> [Task description]:
All of the listing should be output exactly, apart from the pictures.
Start of Given records
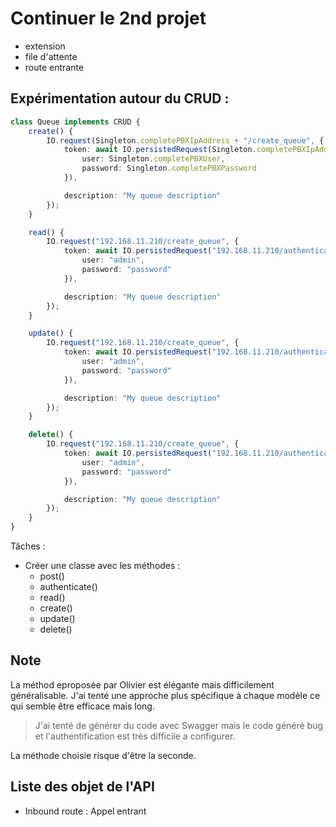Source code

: # Continuer le 2nd projet

- extension
- file d'attente
- route entrante

## Expérimentation autour du CRUD :

```typescript
class Queue implements CRUD {
    create() {
        IO.request(Singleton.completePBXIpAddress + "/create_queue", {
            token: await IO.persistedRequest(Singleton.completePBXIpAddress + "/authenticate", {
                user: Singleton.completePBXUser,
                password: Singleton.completePBXPassword
            }),

            description: "My queue description"
        });
    }

    read() {
        IO.request("192.168.11.210/create_queue", {
            token: await IO.persistedRequest("192.168.11.210/authenticate", {
                user: "admin",
                password: "password"
            }),

            description: "My queue description"
        });
    }

    update() {
        IO.request("192.168.11.210/create_queue", {
            token: await IO.persistedRequest("192.168.11.210/authenticate", {
                user: "admin",
                password: "password"
            }),

            description: "My queue description"
        });
    }

    delete() {
        IO.request("192.168.11.210/create_queue", {
            token: await IO.persistedRequest("192.168.11.210/authenticate", {
                user: "admin",
                password: "password"
            }),

            description: "My queue description"
        });
    }
}
```

Tâches :
 - Créer une classe avec les méthodes :
   - post()
   - authenticate()
   - read()
   - create()
   - update()
   - delete()

## Note

La méthod eproposée par Olivier est élégante mais difficilement généralisable.
J'ai tenté une approche plus spécifique à chaque modèle ce qui semble être efficace mais long.

> J'ai tenté de générer du code avec Swagger mais le code généré bug et l'authentification est très difficile a configurer.

La méthode choisie risque d'être la seconde.

## Liste des objet de l'API

- Inbound route : Appel entrant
End of Given records
> [Reply]:
Source code

: # Continuer le 2nd projet

- extension
- file d'attente
- route entrante

## Expérimentation autour du CRUD :

```typescript
class Queue implements CRUD {
    create() {
        IO.request(Singleton.completePBXIpAddress + "/create_queue", {
            token: await IO.persistedRequest(Singleton.completePBXIpAddress + "/authenticate", {
                user: Singleton.completePBXUser,
                password: Singleton.completePBXPassword
            }),

            description: "My queue description"
        });
    }

    read() {
        IO.request("192.168.11.210/create_queue", {
            token: await IO.persistedRequest("192.168.11.210/authenticate", {
                user: "admin",
                password: "password"
            }),

            description: "My queue description"
        });
    }

    update() {
        IO.request("192.168.11.210/create_queue", {
            token: await IO.persistedRequest("192.168.11.210/authenticate", {
                user: "admin",
                password: "password"
            }),

            description: "My queue description"
        });
    }

    delete() {
        IO.request("192.168.11.210/create_queue", {
            token: await IO.persistedRequest("192.168.11.210/authenticate", {
                user: "admin",
                password: "password"
            }),

            description: "My queue description"
        });
    }
}
```

Tâches :
 - Créer une classe avec les méthodes :
   - post()
   - authenticate()
   - read()
   - create()
   - update()
   - delete()

## Note

La méthod eproposée par Olivier est élégante mais difficilement généralisable.
J'ai tenté une approche plus spécifique à chaque modèle ce qui semble être efficace mais long.

> J'ai tenté de générer du code avec Swagger mais le code généré bug et l'authentification est très difficile a configurer.

La méthode choisie risque d'être la seconde.

## Liste des objet de l'API

- Inbound route : Appel entrant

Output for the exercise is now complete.